# [Exercise description]
Would you transcribe the records word for word, please?

# [Dataset entries]
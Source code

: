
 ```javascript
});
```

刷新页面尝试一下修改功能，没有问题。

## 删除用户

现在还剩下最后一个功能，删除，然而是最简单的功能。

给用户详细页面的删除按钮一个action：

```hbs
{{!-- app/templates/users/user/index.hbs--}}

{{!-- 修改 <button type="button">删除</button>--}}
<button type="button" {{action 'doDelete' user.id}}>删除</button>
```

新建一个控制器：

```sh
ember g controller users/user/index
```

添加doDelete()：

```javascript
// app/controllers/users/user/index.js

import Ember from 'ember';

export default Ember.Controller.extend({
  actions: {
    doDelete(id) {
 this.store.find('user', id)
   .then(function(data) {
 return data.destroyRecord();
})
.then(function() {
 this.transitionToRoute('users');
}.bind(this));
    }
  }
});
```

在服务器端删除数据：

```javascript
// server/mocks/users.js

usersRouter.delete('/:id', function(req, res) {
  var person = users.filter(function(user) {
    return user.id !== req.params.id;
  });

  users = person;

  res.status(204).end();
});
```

# [The completed task]
Source code

:
 ```javascript
});
```

刷新页面尝试一下修改功能，没有问题。

## 删除用户

现在还剩下最后一个功能，删除，然而是最简单的功能。

给用户详细页面的删除按钮一个action：

```hbs
{{!-- app/templates/users/user/index.hbs--}}

{{!-- 修改 <button type="button">删除</button>--}}
<button type="button" {{action 'doDelete' user.id}}>删除</button>
```

新建一个控制器：

```sh
ember g controller users/user/index
```

添加doDelete()：

```javascript
// app/controllers/users/user/index.js

import Ember from 'ember';

export default Ember.Controller.extend({
  actions: {
    doDelete(id) {
 this.store.find('user', id)
   .then(function(data) {
 return data.destroyRecord();
})
.then(function() {
 this.transitionToRoute('users');
}.bind(this));
    }
  }
});
```

在服务器端删除数据：

```javascript
// server/mocks/users.js

usersRouter.delete('/:id', function(req, res) {
  var person = users.filter(function(user) {
    return user.id !== req.params.id;
  });

  users = person;

  res.status(204).end();
});
```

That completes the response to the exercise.